- I -
El frío era intenso. Sentía los pies entumecidos por la humedad que atravesaba la piel de las botas, y una leve rigidez en la espalda me anunciaba que había permanecido demasiado tiempo en la misma posición. Miré a mi padre y supuse que él no tenía frío. Después miré a mi madre. Ahora sé, cuando sus rostros solo existen en mi memoria, que también ellos sufrían con aquel helor que se filtraba a través de las tablas del suelo. Pero entonces yo era demasiado joven para comprender que el sufrimiento es ajeno a las prerrogativas de la edad. El mundo de los mayores me parecía mágico y misterioso, como me parece ahora el mundo de la infancia. Muchas veces, después de superar la madurez, cuando mi cuerpo se rebela contra la disciplina que el espíritu pretende imponer a la carne, he reflexionado sobre los acontecimientos que viví en el despuntar de unos días presididos por la muerte. Aquellos tiempos de indecisiones y temores ya no me parecen más ingratos que los inviernos del hambre, cuando perdí la juventud entre las trochas y los juncales que se extienden más allá de las selvas de Frum. Jornadas que pertenecen al pasado, como mi estancia en la renacida ciudad de Ashengold, donde se prohibía yacer con una única mujer porque así lo demandaba la supervivencia de una raza maldita, o como mi llegada a estas lejanas montañas de Exeter, donde vivo en una cueva situada más allá de la frontera con los hielos.

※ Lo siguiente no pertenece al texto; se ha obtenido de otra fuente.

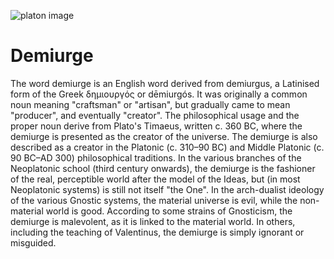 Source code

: ![platon image](https://cdn.pixabay.com/photo/2018/01/08/15/49/plato-3069619_1280.png "demiurge image")

# Demiurge

The word demiurge is an English word derived from demiurgus, a Latinised form of the Greek δημιουργός or dēmiurgós. It was originally a common noun meaning "craftsman" or "artisan", but gradually came to mean "producer", and eventually "creator". The philosophical usage and the proper noun derive from Plato's Timaeus, written c. 360 BC, where the demiurge is presented as the creator of the universe. The demiurge is also described as a creator in the Platonic (c. 310–90 BC) and Middle Platonic (c. 90 BC–AD 300) philosophical traditions. In the various branches of the Neoplatonic school (third century onwards), the demiurge is the fashioner of the real, perceptible world after the model of the Ideas, but (in most Neoplatonic systems) is still not itself "the One". In the arch-dualist ideology of the various Gnostic systems, the material universe is evil, while the non-material world is good. According to some strains of Gnosticism, the demiurge is malevolent, as it is linked to the material world. In others, including the teaching of Valentinus, the demiurge is simply ignorant or misguided.
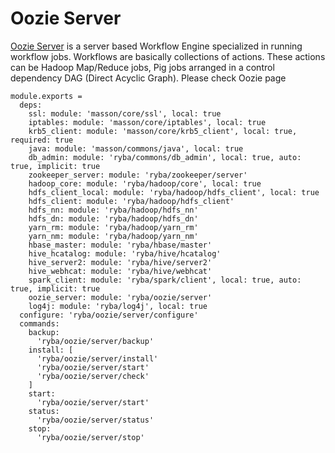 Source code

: 
# Oozie Server

[Oozie Server][Oozie] is a server based Workflow Engine specialized in running workflow jobs.
Workflows are basically collections of actions.
These actions can be  Hadoop Map/Reduce jobs, Pig jobs arranged in a control dependency DAG (Direct Acyclic Graph).
Please check Oozie page

    module.exports =
      deps:
        ssl: module: 'masson/core/ssl', local: true
        iptables: module: 'masson/core/iptables', local: true
        krb5_client: module: 'masson/core/krb5_client', local: true, required: true
        java: module: 'masson/commons/java', local: true
        db_admin: module: 'ryba/commons/db_admin', local: true, auto: true, implicit: true
        zookeeper_server: module: 'ryba/zookeeper/server'
        hadoop_core: module: 'ryba/hadoop/core', local: true
        hdfs_client_local: module: 'ryba/hadoop/hdfs_client', local: true
        hdfs_client: module: 'ryba/hadoop/hdfs_client'
        hdfs_nn: module: 'ryba/hadoop/hdfs_nn'
        hdfs_dn: module: 'ryba/hadoop/hdfs_dn'
        yarn_rm: module: 'ryba/hadoop/yarn_rm'
        yarn_nm: module: 'ryba/hadoop/yarn_nm'
        hbase_master: module: 'ryba/hbase/master'
        hive_hcatalog: module: 'ryba/hive/hcatalog'
        hive_server2: module: 'ryba/hive/server2'
        hive_webhcat: module: 'ryba/hive/webhcat'
        spark_client: module: 'ryba/spark/client', local: true, auto: true, implicit: true
        oozie_server: module: 'ryba/oozie/server'
        log4j: module: 'ryba/log4j', local: true
      configure: 'ryba/oozie/server/configure'
      commands:
        backup:
          'ryba/oozie/server/backup'
        install: [
          'ryba/oozie/server/install'
          'ryba/oozie/server/start'
          'ryba/oozie/server/check'
        ]
        start:
          'ryba/oozie/server/start'
        status:
          'ryba/oozie/server/status'
        stop:
          'ryba/oozie/server/stop'

[Oozie]: https://oozie.apache.org/docs/3.1.3-incubating/index.html
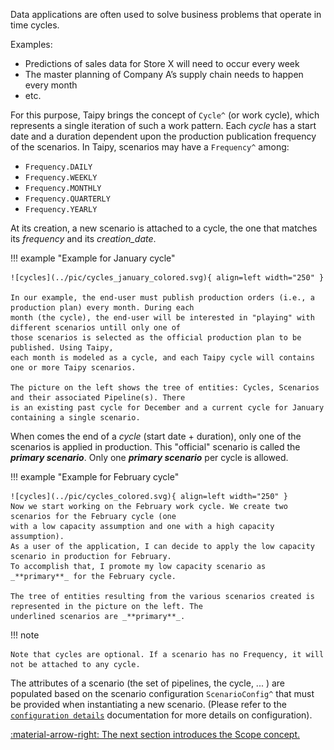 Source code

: Data applications are often used to solve business problems that operate in time cycles.

Examples:

- Predictions of sales data for Store X will need to occur every week
- The master planning of Company A’s supply chain needs to happen every month
- etc.

For this purpose, Taipy brings the concept of `Cycle^` (or work cycle), which represents a single iteration of such a
work pattern. Each _cycle_ has a start date and a duration dependent upon the production publication frequency of the
scenarios. In Taipy, scenarios may have a `Frequency^` among:

- `Frequency.DAILY`
- `Frequency.WEEKLY`
- `Frequency.MONTHLY`
- `Frequency.QUARTERLY`
- `Frequency.YEARLY`

At its creation, a new scenario is attached to a cycle, the one that matches its _frequency_ and its _creation_date_.

!!! example "Example for January cycle"

    ![cycles](../pic/cycles_january_colored.svg){ align=left width="250" }

    In our example, the end-user must publish production orders (i.e., a production plan) every month. During each
    month (the cycle), the end-user will be interested in "playing" with different scenarios untill only one of
    those scenarios is selected as the official production plan to be published. Using Taipy,
    each month is modeled as a cycle, and each Taipy cycle will contains one or more Taipy scenarios.

    The picture on the left shows the tree of entities: Cycles, Scenarios and their associated Pipeline(s). There
    is an existing past cycle for December and a current cycle for January containing a single scenario.

When comes the end of a _cycle_ (start date + duration), only one of the scenarios is applied in production. This
"official" scenario is called the _**primary scenario**_. Only one _**primary scenario**_ per cycle is allowed.

!!! example "Example for February cycle"

    ![cycles](../pic/cycles_colored.svg){ align=left width="250" }
    Now we start working on the February work cycle. We create two scenarios for the February cycle (one
    with a low capacity assumption and one with a high capacity assumption).
    As a user of the application, I can decide to apply the low capacity scenario in production for February.
    To accomplish that, I promote my low capacity scenario as _**primary**_ for the February cycle.

    The tree of entities resulting from the various scenarios created is represented in the picture on the left. The
    underlined scenarios are _**primary**_.

!!! note

    Note that cycles are optional. If a scenario has no Frequency, it will not be attached to any cycle.

The attributes of a scenario (the set of pipelines, the cycle, ... ) are populated based on the scenario configuration
`ScenarioConfig^` that must be provided when instantiating a new scenario. (Please refer to the
[`configuration details`](../config/scenario-config.md) documentation for more details on configuration).


[:material-arrow-right: The next section introduces the Scope concept.](scope.md)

Intento determinar el momento exacto por donde debería iniciar mi narración. ¿Por el silencio y la quietud de mis padres, que solo obedecían a las formas sociales requeridas para la estancia en un templo? ¿Por el frenesí de Elm, el Loco? ¿O quizás por la entrada en el templo de Zhor, que regresaba de una de sus expediciones? Recuerdo que el tintinear de sus collares evocaba el rugir de las alimañas doblegadas ante su cuchillo. Lobos negros, serpientes de los pantanos, asmures de las cavernas y otro sinfín de alimañas que Zhor había cazado por el mero placer de la caza o porque así lo exigieron los requisitos del valor o el comercio. Zhor y sus expediciones, Zhor y sus aventuras, Zhor y cuanto ennoblecía la vida. Sin comodidades que atemperasen la rigidez de la naturaleza y sin una descendencia que garantizara la continuidad de su estirpe, pero ungido con la libertad de los espacios abiertos, perpetuado en el honor de los guerreros y presente en el deseo de las doncellas. Zhor, la leyenda que saboreaba su gloria entre el silencio de los cañaverales y el fragor de las batallas, se distinguía también con las virtudes de la prudencia y la humildad. Jamás alardeaba de sus victorias ni presumía de hazañas que hubieran despertado cualquier otro orgullo. Incluso cuando le preguntaban sobre su lucha contra un tigre blanco sin más arma que su cuchillo de monte, Zhor inclinaba la mirada y sustituía las palabras por un silencio que no podía sino despertar el respeto de sus interlocutores.
También recuerdo la figura encorvada y deforme de Uk. Se había situado delante de nosotros, a la derecha. Mi madre lo contempló por un instante y me pareció vislumbrar en su rostro una expresión de piedad. Después sus facciones se suavizaron y se concentró en las palabras del Predicador, que nos exhortaba al arrepentimiento ante la proximidad de la Muerte de los Mil Años. Mis ojos permanecieron sobre Uk. Se detuvieron en el pelo hirsuto que sobresalía a las vestiduras, en la curvatura anormal de su espalda, que lo obligaba a caminar con las manos próximas a las rodillas, y en esos labios descarnados que permitían la visión de unos dientes extraños y puntiagudos. Y su olor, indefinible, era un olor entre salado y agrio, solo comparable al olor de las hidras o los centauros. Imposible describirlo, después no lo he vuelto a encontrar. Ni en el seno de las civilizaciones ni en la quietud de los bosques.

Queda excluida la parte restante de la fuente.